On the premises of Matta Paints and Hardware Store, the appellants were searched, under the intelligence against the main notice M/s. Real Paint, on 13.09.2011 on the allegations that the appellant is engaged in the sale of goods manufactured and clandestinely cleared by said M/s. Real Paint. During said search goods worth Rs.1,01,21,609/- along with several Rs. 12,53,500/- Indian currency (INR) was seized by the Anti Evasion team by seizure memo dated 05.03.2012.
The sum so seized was got fixed in a deposit with Syndicate Bank on 05.03.2012 itself. The said currency along with the goods seized was proposed to be confiscated vide common show cause notice No.579 dated 13.3.2012. The proposal was confirmed vide Order-inOriginal No. 13/2018 dated 22.5.2018.
The appellant has still challenged the same in the present appeal as his request for sanction of interest earned by the Revenue from the date of seizure/ deposit of aforesaid sum in fixed deposit till the refund was granted to the appellant has not been considered.
The currency in question has been the appellant’s property. He cannot be deprived of the same and is entitled to benefits arising out of the said property. Hence interest accrued on the amount in question during the period it was in fixed deposit is the property of the owner of the amount i.e. the appellant herein.
A Coram of Dr Rachna Gupta, member(judicial) observed that since the amount in question was not the amount of pre-deposit as required under section 35F of the Central Excise Act, section 35FF has been wrongly invoked by Commissioner (Appeals). The Commissioner (Appeals) has committed an error while holding that since there is no provision to grant interest on the seized currency notes while refunding the said currency, the interest from the date of seizure cannot be granted.

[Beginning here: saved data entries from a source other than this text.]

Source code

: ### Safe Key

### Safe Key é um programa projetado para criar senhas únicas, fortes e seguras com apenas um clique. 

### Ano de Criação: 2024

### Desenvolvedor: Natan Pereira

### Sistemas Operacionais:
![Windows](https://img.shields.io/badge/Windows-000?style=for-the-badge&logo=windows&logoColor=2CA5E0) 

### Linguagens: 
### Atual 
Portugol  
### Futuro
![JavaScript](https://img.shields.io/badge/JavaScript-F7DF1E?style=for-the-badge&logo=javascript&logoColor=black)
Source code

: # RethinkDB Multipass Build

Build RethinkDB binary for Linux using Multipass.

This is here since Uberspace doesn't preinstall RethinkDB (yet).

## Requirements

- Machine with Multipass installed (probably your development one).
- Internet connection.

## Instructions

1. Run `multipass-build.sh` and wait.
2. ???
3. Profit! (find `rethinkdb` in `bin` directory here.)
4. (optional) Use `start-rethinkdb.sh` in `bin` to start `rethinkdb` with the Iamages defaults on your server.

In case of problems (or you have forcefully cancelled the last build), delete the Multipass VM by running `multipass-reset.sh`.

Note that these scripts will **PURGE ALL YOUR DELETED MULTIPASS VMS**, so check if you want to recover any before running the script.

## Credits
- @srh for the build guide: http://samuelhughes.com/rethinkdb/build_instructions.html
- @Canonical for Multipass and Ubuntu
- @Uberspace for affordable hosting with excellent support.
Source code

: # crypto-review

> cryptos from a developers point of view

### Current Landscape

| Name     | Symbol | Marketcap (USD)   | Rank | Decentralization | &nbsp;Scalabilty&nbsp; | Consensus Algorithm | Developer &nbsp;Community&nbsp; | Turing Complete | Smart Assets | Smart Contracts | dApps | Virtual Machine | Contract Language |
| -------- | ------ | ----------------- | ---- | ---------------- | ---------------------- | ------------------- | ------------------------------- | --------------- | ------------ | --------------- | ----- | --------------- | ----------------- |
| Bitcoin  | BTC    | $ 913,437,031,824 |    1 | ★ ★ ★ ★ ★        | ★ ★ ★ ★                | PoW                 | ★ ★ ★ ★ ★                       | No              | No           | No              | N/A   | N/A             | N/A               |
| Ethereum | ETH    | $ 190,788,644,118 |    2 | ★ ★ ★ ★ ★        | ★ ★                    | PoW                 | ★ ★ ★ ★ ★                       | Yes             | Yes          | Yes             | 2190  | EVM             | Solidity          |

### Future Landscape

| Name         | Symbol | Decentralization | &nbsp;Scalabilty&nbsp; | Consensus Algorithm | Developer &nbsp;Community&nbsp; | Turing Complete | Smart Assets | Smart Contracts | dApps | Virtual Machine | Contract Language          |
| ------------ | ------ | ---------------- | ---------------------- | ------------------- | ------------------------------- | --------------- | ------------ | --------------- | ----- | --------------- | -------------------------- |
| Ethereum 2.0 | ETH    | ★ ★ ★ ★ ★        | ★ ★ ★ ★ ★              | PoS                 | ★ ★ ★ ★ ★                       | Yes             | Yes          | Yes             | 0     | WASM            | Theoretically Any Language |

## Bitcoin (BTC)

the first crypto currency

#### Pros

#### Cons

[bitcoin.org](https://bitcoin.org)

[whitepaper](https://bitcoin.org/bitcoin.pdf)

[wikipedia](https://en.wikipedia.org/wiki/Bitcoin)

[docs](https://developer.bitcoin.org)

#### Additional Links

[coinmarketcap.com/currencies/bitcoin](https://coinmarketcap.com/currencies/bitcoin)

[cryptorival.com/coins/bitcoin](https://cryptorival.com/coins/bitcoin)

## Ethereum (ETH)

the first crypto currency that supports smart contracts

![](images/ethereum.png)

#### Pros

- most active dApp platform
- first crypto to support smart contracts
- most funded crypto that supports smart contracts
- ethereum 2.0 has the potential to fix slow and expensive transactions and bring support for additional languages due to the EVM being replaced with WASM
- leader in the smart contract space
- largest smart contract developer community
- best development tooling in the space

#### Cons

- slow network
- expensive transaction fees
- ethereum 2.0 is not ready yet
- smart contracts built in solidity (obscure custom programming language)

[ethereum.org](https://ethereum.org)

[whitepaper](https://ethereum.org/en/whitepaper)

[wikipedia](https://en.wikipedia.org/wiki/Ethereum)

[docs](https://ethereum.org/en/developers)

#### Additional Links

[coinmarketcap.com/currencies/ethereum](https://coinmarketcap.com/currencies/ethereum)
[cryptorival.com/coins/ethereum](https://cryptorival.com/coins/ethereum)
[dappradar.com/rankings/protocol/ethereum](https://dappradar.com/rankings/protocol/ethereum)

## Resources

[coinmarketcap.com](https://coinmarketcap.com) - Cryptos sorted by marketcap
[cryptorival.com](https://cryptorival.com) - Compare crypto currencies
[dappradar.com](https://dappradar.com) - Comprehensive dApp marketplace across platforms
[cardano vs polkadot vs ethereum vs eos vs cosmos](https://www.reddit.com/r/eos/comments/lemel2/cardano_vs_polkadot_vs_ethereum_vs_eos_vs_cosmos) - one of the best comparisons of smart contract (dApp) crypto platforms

Since the order of confiscation, and the impugned currency stand set aside, the Department had no authority to retain the said amount nor any authority to retain the interest accrued on the said amount. Had the amount in question been fixed by the appellant himself, over a period of 9 years, he would have earned a handsome amount of interest. Retention of said interest with the Department will rather be the unjust enrichment of the Department and will amount to a deprivation of the appellant of his property, currency notes being the property in terms of Article 300 A of the Constitution of India.
The Court set aside the order under challenge and the appellant is held entitled to a refund of interest on the principal amount at the rate of 12% from the date of its seizure.